Former Commander of United States Central Command (CENTCOM)
General Lloyd J. Austin III began his career in the U.S. Army in 1975 as second lieutenant in the infantry and rose through the ranks to command troops in combat at the 1-, 2-, 3-, and 4-star levels. General Austin served in numerous command and staff positions in the U.S. and around the world, including Operation Safe Haven in Panama with the 82nd Airborne Division; Operation Iraqi Freedom, helping to spearhead the 2003 invasion of Iraq as the assistant division commander for the 3rd Infantry Division; and Operation Enduring Freedom in Afghanistan as the commander of the 10th Mountain Division (Light).
In 2008 General Austin returned to Iraq as the commanding general of the Multi-National Corps-Iraq during the period when the surge forces were drawing down under Operation Iraqi Freedom. In 2009 he was assigned to the Pentagon as the director of the Joint Staff, followed by another tour in Iraq as the commanding general of United States Forces-Iraq, responsible for the transition of all U.S. and Coalition military forces and equipment out of the country by the December 2011 deadline.
In 2012 General Austin served as the 33rd vice chief of staff of the Army, culminating his military career as the 12th commander of U.S. Central Command (CENTCOM) from 2013 to 2016. As CENTCOM commander he was responsible for military strategy and joint operations throughout the Middle East and Central and South Asia. He was also the architect and oversaw the execution of the military campaign to defeat the Islamic State in Iraq and Syria. He retired from the military on May 1, 2016, and is now the founder and president of The Austin Strategy Group.

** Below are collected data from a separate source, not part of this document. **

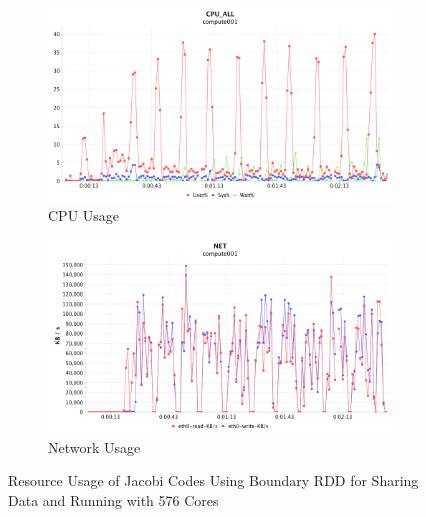 \begin{figure}[!ht]
\centering
\begin{subfigure}{1\textwidth}
  \centering
  \includegraphics[width=1\linewidth]{figures/JacobiBRDD131_576_CPU.png}
  \caption{CPU Usage}
  \label{JacobiBRDD131_576_CPU}
\end{subfigure}
\begin{subfigure}{1\textwidth}
  \centering
  \includegraphics[width=1\linewidth]{figures/JacobiBRDD131_576_NET.png}
  \caption{Network Usage}
  \label{JacobiBRDD131_576_NET}
\end{subfigure}
\caption{Resource Usage of Jacobi Codes Using Boundary RDD for Sharing Data and Running with 576 Cores}
\label{JacobiBRDD131_576}
\end{figure}


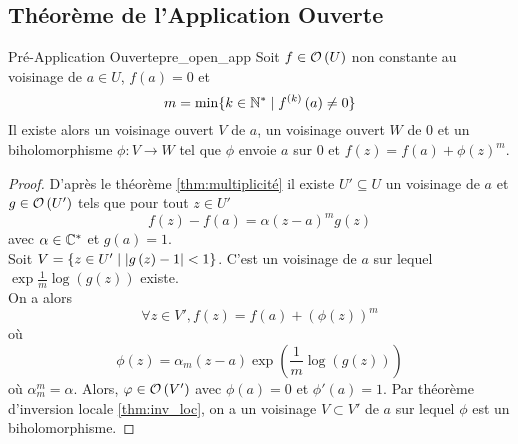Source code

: \documentclass{cours}
\begin{document}
\subsection{Théorème de l'Application Ouverte}
\begin{théorème}{Pré-Application Ouverte}{pre_open_app}
    Soit $f \in \mathcal{O}\left(U\right)$ non constante au voisinage de $a \in U$, $f\left(a\right) = 0$ et \begin{equation*}m = \min\{k \in \mathbb{N}^{*}\mid f^{\left(k\right)}\left(a\right) \neq 0\}\end{equation*}
    Il existe alors un voisinage ouvert $V$ de $a$, un voisinage ouvert $W$ de $0$ et un biholomorphisme $\phi : V\to W$ tel que $\phi$ envoie $a$ sur $0$ et $f\left(z\right) = f\left(a\right) + \phi\left(z\right)^{m}$.
\end{théorème}
\begin{proof}
    D'après le théorème \ref{thm:multiplicité} il existe $U'\subseteq U$ un voisinage de $a$ et $g\in \mathcal{O}\left(U'\right)$ tels que pour tout $z \in U'$
    \begin{equation*}
        f\left(z\right) - f\left(a\right) = \alpha\left(z - a\right)^{m}g\left(z\right)
    \end{equation*}
    avec $\alpha \in \mathbb{C}^{*}$ et $g\left(a\right) = 1$.\\
    Soit $ V = \left\{z \in U'\mid \left|g\left(z\right) - 1\right| < 1\right\}$. C'est un voisinage de $a$ sur lequel $\exp \frac{1}{m}\log\left(g\left(z\right)\right)$ existe.\\
    On a alors
    \begin{equation*}
        \forall z \in V', f\left(z\right) = f\left(a\right) + \left(\phi\left(z\right)\right)^{m}
    \end{equation*}
    où 
    \begin{equation*}
        \phi\left(z\right) = \alpha_{m}\left(z - a\right)\exp\left(\frac{1}{m}\log\left(g\left(z\right)\right)\right)
    \end{equation*}
    où $\alpha_{m}^{m} = \alpha$. Alors, $\varphi \in \mathcal{O}\left(V'\right)$ avec $\phi\left(a\right) = 0$ et $\phi'\left(a\right) = 1$. Par théorème d'inversion locale \ref{thm:inv_loc}, on a un voisinage $V \subset V'$ de $a$ sur lequel $\phi$ est un biholomorphisme.
\end{proof}
\end{document}
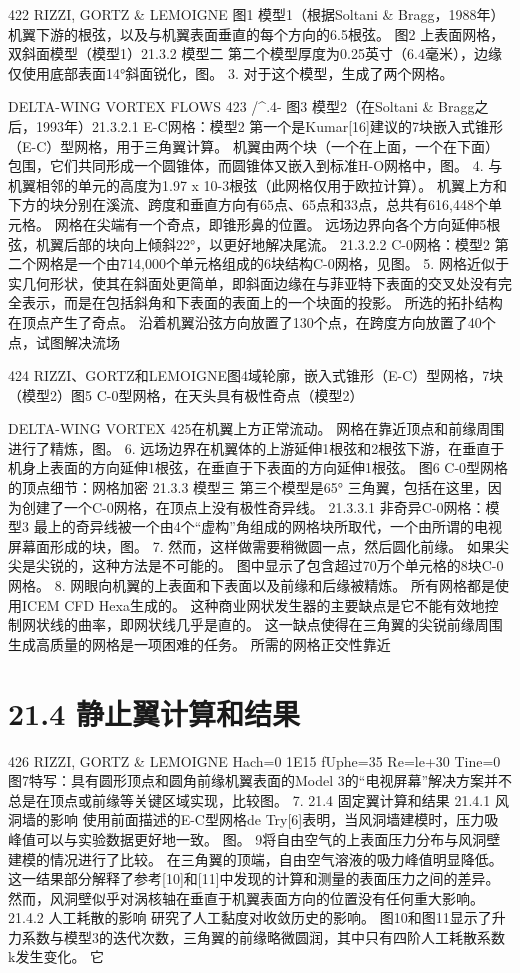 \documentclass[UTF8,11pt,a4paper,openany,fontset=fandol]{ctexbook}
\begin{document}
422 RIZZI, GORTZ \& LEMOIGNE 图1 模型1（根据Soltani \& Bragg，1988年）机翼下游的根弦，以及与机翼表面垂直的每个方向的6.5根弦。 图2 上表面网格，双斜面模型（模型1）21.3.2 模型二 第二个模型厚度为0.25英寸（6.4毫米），边缘仅使用底部表面14°斜面锐化，图。 3. 对于这个模型，生成了两个网格。

DELTA-WING VORTEX FLOWS 423 /\textasciicircum{}.4- 图3 模型2（在Soltani \& Bragg之后，1993年）21.3.2.1 E-C网格：模型2 第一个是Kumar[16]建议的7块嵌入式锥形（E-C）型网格，用于三角翼计算。 机翼由两个块（一个在上面，一个在下面）包围，它们共同形成一个圆锥体，而圆锥体又嵌入到标准H-O网格中，图。 4. 与机翼相邻的单元的高度为1.97 x 10-3根弦（此网格仅用于欧拉计算）。 机翼上方和下方的块分别在溪流、跨度和垂直方向有65点、65点和33点，总共有616,448个单元格。 网格在尖端有一个奇点，即锥形鼻的位置。 远场边界向各个方向延伸5根弦，机翼后部的块向上倾斜22°，以更好地解决尾流。 21.3.2.2 C-0网格：模型2 第二个网格是一个由714,000个单元格组成的6块结构C-0网格，见图。 5. 网格近似于实几何形状，使其在斜面处更简单，即斜面边缘在与菲亚特下表面的交叉处没有完全表示，而是在包括斜角和下表面的表面上的一个块面的投影。 所选的拓扑结构在顶点产生了奇点。 沿着机翼沿弦方向放置了130个点，在跨度方向放置了40个点，试图解决流场

424 RIZZI、GORTZ和LEMOIGNE图4域轮廓，嵌入式锥形（E-C）型网格，7块（模型2）图5 C-0型网格，在天头具有极性奇点（模型2）

DELTA-WING VORTEX 425在机翼上方正常流动。 网格在靠近顶点和前缘周围进行了精炼，图。 6. 远场边界在机翼体的上游延伸1根弦和2根弦下游，在垂直于机身上表面的方向延伸1根弦，在垂直于下表面的方向延伸1根弦。 图6 C-0型网格的顶点细节：网格加密 21.3.3 模型三 第三个模型是65° 三角翼，包括在这里，因为创建了一个C-0网格，在顶点上没有极性奇异线。 21.3.3.1 非奇异C-0网格：模型3 最上的奇异线被一个由4个“虚构”角组成的网格块所取代，一个由所谓的电视屏幕面形成的块，图。 7. 然而，这样做需要稍微圆一点，然后圆化前缘。 如果尖尖是尖锐的，这种方法是不可能的。 图中显示了包含超过70万个单元格的8块C-0网格。 8. 网眼向机翼的上表面和下表面以及前缘和后缘被精炼。 所有网格都是使用ICEM CFD Hexa生成的。 这种商业网状发生器的主要缺点是它不能有效地控制网状线的曲率，即网状线几乎是直的。 这一缺点使得在三角翼的尖锐前缘周围生成高质量的网格是一项困难的任务。 所需的网格正交性靠近

\section{21.4 静止翼计算和结果}
426 RIZZI, GORTZ \& LEMOIGNE Hach=0 1E15 fUphe=35 Re=le+30 Tine=0 图7特写：具有圆形顶点和圆角前缘机翼表面的Model 3的“电视屏幕”解决方案并不总是在顶点或前缘等关键区域实现，比较图。 7. 21.4 固定翼计算和结果 21.4.1 风洞墙的影响 使用前面描述的E-C型网格de Try[6]表明，当风洞墙建模时，压力吸峰值可以与实验数据更好地一致。 图。 9将自由空气的上表面压力分布与风洞壁建模的情况进行了比较。 在三角翼的顶端，自由空气溶液的吸力峰值明显降低。 这一结果部分解释了参考[10]和[11]中发现的计算和测量的表面压力之间的差异。 然而，风洞壁似乎对涡核轴在垂直于机翼表面方向的位置没有任何重大影响。 21.4.2 人工耗散的影响 研究了人工黏度对收敛历史的影响。 图10和图11显示了升力系数与模型3的迭代次数，三角翼的前缘略微圆润，其中只有四阶人工耗散系数k发生变化。 它
\end{document}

General Austin holds a BS from the United States Military Academy (West Point), an MA in education from Auburn University, and an MBA from Webster University.
His many awards and decorations include five Defense Distinguished Service Medals, the country’s highest noncombat-related military award; three Distinguished Service Medals; the Silver Star, the nation’s third highest award for valor in combat; and two Legions of Merit.